### [What the exercise asks]
Every line below should be given again without alteration.

━━ Information shown

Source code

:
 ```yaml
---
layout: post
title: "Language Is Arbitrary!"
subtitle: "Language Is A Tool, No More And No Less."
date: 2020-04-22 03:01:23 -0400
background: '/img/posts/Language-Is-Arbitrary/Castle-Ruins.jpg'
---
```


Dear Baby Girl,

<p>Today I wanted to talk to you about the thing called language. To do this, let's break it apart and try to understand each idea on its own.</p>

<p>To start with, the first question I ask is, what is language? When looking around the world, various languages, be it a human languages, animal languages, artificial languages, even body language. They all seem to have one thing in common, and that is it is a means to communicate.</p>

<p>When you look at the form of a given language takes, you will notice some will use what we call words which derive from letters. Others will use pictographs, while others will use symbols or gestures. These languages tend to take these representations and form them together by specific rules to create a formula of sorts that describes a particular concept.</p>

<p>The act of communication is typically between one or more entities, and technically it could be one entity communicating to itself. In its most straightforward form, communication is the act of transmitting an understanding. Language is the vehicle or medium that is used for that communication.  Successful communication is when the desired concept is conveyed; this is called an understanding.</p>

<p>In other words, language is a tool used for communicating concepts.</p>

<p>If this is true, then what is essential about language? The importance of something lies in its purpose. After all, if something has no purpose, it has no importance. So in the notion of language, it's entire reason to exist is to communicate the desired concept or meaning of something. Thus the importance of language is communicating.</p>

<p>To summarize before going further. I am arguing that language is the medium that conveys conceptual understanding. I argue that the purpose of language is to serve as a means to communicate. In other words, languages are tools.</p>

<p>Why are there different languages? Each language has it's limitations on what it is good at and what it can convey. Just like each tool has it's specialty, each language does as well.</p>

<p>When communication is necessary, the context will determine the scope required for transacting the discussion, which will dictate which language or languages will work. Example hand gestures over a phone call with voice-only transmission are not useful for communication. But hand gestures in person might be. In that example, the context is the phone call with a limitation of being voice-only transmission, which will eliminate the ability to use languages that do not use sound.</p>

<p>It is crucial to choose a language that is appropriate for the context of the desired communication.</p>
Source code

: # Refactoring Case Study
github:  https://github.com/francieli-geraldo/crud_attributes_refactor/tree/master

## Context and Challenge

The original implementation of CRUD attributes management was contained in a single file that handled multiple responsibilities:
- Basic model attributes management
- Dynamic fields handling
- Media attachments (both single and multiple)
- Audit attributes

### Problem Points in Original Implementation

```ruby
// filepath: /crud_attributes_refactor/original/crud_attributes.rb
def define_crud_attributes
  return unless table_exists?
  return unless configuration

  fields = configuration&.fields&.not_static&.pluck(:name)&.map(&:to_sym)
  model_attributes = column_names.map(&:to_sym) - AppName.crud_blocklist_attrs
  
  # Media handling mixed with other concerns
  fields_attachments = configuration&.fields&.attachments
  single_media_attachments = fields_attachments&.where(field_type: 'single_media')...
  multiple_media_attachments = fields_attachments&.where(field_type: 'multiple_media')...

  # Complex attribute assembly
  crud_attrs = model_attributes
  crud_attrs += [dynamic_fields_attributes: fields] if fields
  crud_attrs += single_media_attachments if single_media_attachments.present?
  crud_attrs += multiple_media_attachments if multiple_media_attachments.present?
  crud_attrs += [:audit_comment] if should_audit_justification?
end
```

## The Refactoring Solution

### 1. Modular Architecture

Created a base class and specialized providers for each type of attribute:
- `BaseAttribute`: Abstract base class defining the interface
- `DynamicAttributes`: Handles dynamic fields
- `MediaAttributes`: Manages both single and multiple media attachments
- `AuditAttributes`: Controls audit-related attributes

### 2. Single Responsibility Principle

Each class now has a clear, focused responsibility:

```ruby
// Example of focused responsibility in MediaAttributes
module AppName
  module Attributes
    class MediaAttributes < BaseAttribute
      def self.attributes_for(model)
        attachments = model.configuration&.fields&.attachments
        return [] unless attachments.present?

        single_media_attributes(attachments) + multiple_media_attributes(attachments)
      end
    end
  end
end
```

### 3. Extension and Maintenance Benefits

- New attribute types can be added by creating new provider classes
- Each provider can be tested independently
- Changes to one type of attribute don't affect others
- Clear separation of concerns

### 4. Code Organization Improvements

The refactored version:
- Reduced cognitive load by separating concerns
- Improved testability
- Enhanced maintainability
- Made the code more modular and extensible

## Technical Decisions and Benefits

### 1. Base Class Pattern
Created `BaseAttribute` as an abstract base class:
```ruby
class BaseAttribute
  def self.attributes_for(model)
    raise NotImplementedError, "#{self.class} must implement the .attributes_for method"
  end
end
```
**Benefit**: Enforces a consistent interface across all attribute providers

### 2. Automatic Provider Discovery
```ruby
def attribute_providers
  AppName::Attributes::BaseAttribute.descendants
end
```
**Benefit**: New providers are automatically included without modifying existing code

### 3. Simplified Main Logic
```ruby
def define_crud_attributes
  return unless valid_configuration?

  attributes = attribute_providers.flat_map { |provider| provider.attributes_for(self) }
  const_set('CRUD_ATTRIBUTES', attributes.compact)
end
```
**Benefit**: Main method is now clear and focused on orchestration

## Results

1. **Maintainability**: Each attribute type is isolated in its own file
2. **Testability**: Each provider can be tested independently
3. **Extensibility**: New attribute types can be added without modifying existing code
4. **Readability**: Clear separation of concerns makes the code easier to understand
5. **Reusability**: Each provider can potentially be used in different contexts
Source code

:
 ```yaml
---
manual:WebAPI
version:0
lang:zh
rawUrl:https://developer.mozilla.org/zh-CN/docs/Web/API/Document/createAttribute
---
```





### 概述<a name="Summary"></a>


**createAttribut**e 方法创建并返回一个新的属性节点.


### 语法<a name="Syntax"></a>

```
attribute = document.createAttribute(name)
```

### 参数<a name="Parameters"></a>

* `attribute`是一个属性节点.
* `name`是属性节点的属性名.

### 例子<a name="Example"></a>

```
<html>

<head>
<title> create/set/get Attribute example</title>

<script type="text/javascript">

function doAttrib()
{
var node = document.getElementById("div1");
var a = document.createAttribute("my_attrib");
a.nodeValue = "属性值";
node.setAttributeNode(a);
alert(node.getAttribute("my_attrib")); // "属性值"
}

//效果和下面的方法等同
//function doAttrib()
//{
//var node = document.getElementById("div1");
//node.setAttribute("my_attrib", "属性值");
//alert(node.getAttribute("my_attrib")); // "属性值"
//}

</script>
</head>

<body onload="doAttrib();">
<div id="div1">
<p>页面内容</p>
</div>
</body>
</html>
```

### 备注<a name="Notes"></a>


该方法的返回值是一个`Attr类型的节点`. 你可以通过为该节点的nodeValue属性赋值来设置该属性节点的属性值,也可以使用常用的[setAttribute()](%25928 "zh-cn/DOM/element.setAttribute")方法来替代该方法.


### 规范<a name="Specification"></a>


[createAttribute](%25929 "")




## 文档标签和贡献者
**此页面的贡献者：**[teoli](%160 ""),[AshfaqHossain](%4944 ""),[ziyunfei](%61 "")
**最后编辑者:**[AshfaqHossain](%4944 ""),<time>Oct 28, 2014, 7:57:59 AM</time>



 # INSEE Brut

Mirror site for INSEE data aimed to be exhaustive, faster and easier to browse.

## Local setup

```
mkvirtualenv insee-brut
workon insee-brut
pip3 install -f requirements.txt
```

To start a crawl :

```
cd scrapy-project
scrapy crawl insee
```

━━━━

### [Exercise response]
Source code

:
 ```yaml
---
layout: post
title: "Language Is Arbitrary!"
subtitle: "Language Is A Tool, No More And No Less."
date: 2020-04-22 03:01:23 -0400
background: '/img/posts/Language-Is-Arbitrary/Castle-Ruins.jpg'
---
```


Dear Baby Girl,

<p>Today I wanted to talk to you about the thing called language. To do this, let's break it apart and try to understand each idea on its own.</p>

<p>To start with, the first question I ask is, what is language? When looking around the world, various languages, be it a human languages, animal languages, artificial languages, even body language. They all seem to have one thing in common, and that is it is a means to communicate.</p>

<p>When you look at the form of a given language takes, you will notice some will use what we call words which derive from letters. Others will use pictographs, while others will use symbols or gestures. These languages tend to take these representations and form them together by specific rules to create a formula of sorts that describes a particular concept.</p>

<p>The act of communication is typically between one or more entities, and technically it could be one entity communicating to itself. In its most straightforward form, communication is the act of transmitting an understanding. Language is the vehicle or medium that is used for that communication.  Successful communication is when the desired concept is conveyed; this is called an understanding.</p>

<p>In other words, language is a tool used for communicating concepts.</p>

<p>If this is true, then what is essential about language? The importance of something lies in its purpose. After all, if something has no purpose, it has no importance. So in the notion of language, it's entire reason to exist is to communicate the desired concept or meaning of something. Thus the importance of language is communicating.</p>

<p>To summarize before going further. I am arguing that language is the medium that conveys conceptual understanding. I argue that the purpose of language is to serve as a means to communicate. In other words, languages are tools.</p>

<p>Why are there different languages? Each language has it's limitations on what it is good at and what it can convey. Just like each tool has it's specialty, each language does as well.</p>

<p>When communication is necessary, the context will determine the scope required for transacting the discussion, which will dictate which language or languages will work. Example hand gestures over a phone call with voice-only transmission are not useful for communication. But hand gestures in person might be. In that example, the context is the phone call with a limitation of being voice-only transmission, which will eliminate the ability to use languages that do not use sound.</p>

<p>It is crucial to choose a language that is appropriate for the context of the desired communication.</p>
Source code

: # Refactoring Case Study
github:  https://github.com/francieli-geraldo/crud_attributes_refactor/tree/master

## Context and Challenge

The original implementation of CRUD attributes management was contained in a single file that handled multiple responsibilities:
- Basic model attributes management
- Dynamic fields handling
- Media attachments (both single and multiple)
- Audit attributes

### Problem Points in Original Implementation

```ruby
// filepath: /crud_attributes_refactor/original/crud_attributes.rb
def define_crud_attributes
  return unless table_exists?
  return unless configuration

  fields = configuration&.fields&.not_static&.pluck(:name)&.map(&:to_sym)
  model_attributes = column_names.map(&:to_sym) - AppName.crud_blocklist_attrs
  
  # Media handling mixed with other concerns
  fields_attachments = configuration&.fields&.attachments
  single_media_attachments = fields_attachments&.where(field_type: 'single_media')...
  multiple_media_attachments = fields_attachments&.where(field_type: 'multiple_media')...

  # Complex attribute assembly
  crud_attrs = model_attributes
  crud_attrs += [dynamic_fields_attributes: fields] if fields
  crud_attrs += single_media_attachments if single_media_attachments.present?
  crud_attrs += multiple_media_attachments if multiple_media_attachments.present?
  crud_attrs += [:audit_comment] if should_audit_justification?
end
```

## The Refactoring Solution

### 1. Modular Architecture

Created a base class and specialized providers for each type of attribute:
- `BaseAttribute`: Abstract base class defining the interface
- `DynamicAttributes`: Handles dynamic fields
- `MediaAttributes`: Manages both single and multiple media attachments
- `AuditAttributes`: Controls audit-related attributes

### 2. Single Responsibility Principle

Each class now has a clear, focused responsibility:

```ruby
// Example of focused responsibility in MediaAttributes
module AppName
  module Attributes
    class MediaAttributes < BaseAttribute
      def self.attributes_for(model)
        attachments = model.configuration&.fields&.attachments
        return [] unless attachments.present?

        single_media_attributes(attachments) + multiple_media_attributes(attachments)
      end
    end
  end
end
```

### 3. Extension and Maintenance Benefits

- New attribute types can be added by creating new provider classes
- Each provider can be tested independently
- Changes to one type of attribute don't affect others
- Clear separation of concerns

### 4. Code Organization Improvements

The refactored version:
- Reduced cognitive load by separating concerns
- Improved testability
- Enhanced maintainability
- Made the code more modular and extensible

## Technical Decisions and Benefits

### 1. Base Class Pattern
Created `BaseAttribute` as an abstract base class:
```ruby
class BaseAttribute
  def self.attributes_for(model)
    raise NotImplementedError, "#{self.class} must implement the .attributes_for method"
  end
end
```
**Benefit**: Enforces a consistent interface across all attribute providers

### 2. Automatic Provider Discovery
```ruby
def attribute_providers
  AppName::Attributes::BaseAttribute.descendants
end
```
**Benefit**: New providers are automatically included without modifying existing code

### 3. Simplified Main Logic
```ruby
def define_crud_attributes
  return unless valid_configuration?

  attributes = attribute_providers.flat_map { |provider| provider.attributes_for(self) }
  const_set('CRUD_ATTRIBUTES', attributes.compact)
end
```
**Benefit**: Main method is now clear and focused on orchestration

## Results

1. **Maintainability**: Each attribute type is isolated in its own file
2. **Testability**: Each provider can be tested independently
3. **Extensibility**: New attribute types can be added without modifying existing code
4. **Readability**: Clear separation of concerns makes the code easier to understand
5. **Reusability**: Each provider can potentially be used in different contexts
Source code

:
 ```yaml
---
manual:WebAPI
version:0
lang:zh
rawUrl:https://developer.mozilla.org/zh-CN/docs/Web/API/Document/createAttribute
---
```





### 概述<a name="Summary"></a>


**createAttribut**e 方法创建并返回一个新的属性节点.


### 语法<a name="Syntax"></a>

```
attribute = document.createAttribute(name)
```

### 参数<a name="Parameters"></a>

* `attribute`是一个属性节点.
* `name`是属性节点的属性名.

### 例子<a name="Example"></a>

```
<html>

<head>
<title> create/set/get Attribute example</title>

<script type="text/javascript">

function doAttrib()
{
var node = document.getElementById("div1");
var a = document.createAttribute("my_attrib");
a.nodeValue = "属性值";
node.setAttributeNode(a);
alert(node.getAttribute("my_attrib")); // "属性值"
}

//效果和下面的方法等同
//function doAttrib()
//{
//var node = document.getElementById("div1");
//node.setAttribute("my_attrib", "属性值");
//alert(node.getAttribute("my_attrib")); // "属性值"
//}

</script>
</head>

<body onload="doAttrib();">
<div id="div1">
<p>页面内容</p>
</div>
</body>
</html>
```

### 备注<a name="Notes"></a>


该方法的返回值是一个`Attr类型的节点`. 你可以通过为该节点的nodeValue属性赋值来设置该属性节点的属性值,也可以使用常用的[setAttribute()](%25928 "zh-cn/DOM/element.setAttribute")方法来替代该方法.


### 规范<a name="Specification"></a>


[createAttribute](%25929 "")




## 文档标签和贡献者
**此页面的贡献者：**[teoli](%160 ""),[AshfaqHossain](%4944 ""),[ziyunfei](%61 "")
**最后编辑者:**[AshfaqHossain](%4944 ""),<time>Oct 28, 2014, 7:57:59 AM</time>



 # INSEE Brut

Mirror site for INSEE data aimed to be exhaustive, faster and easier to browse.

## Local setup

```
mkvirtualenv insee-brut
workon insee-brut
pip3 install -f requirements.txt
```

To start a crawl :

```
cd scrapy-project
scrapy crawl insee
```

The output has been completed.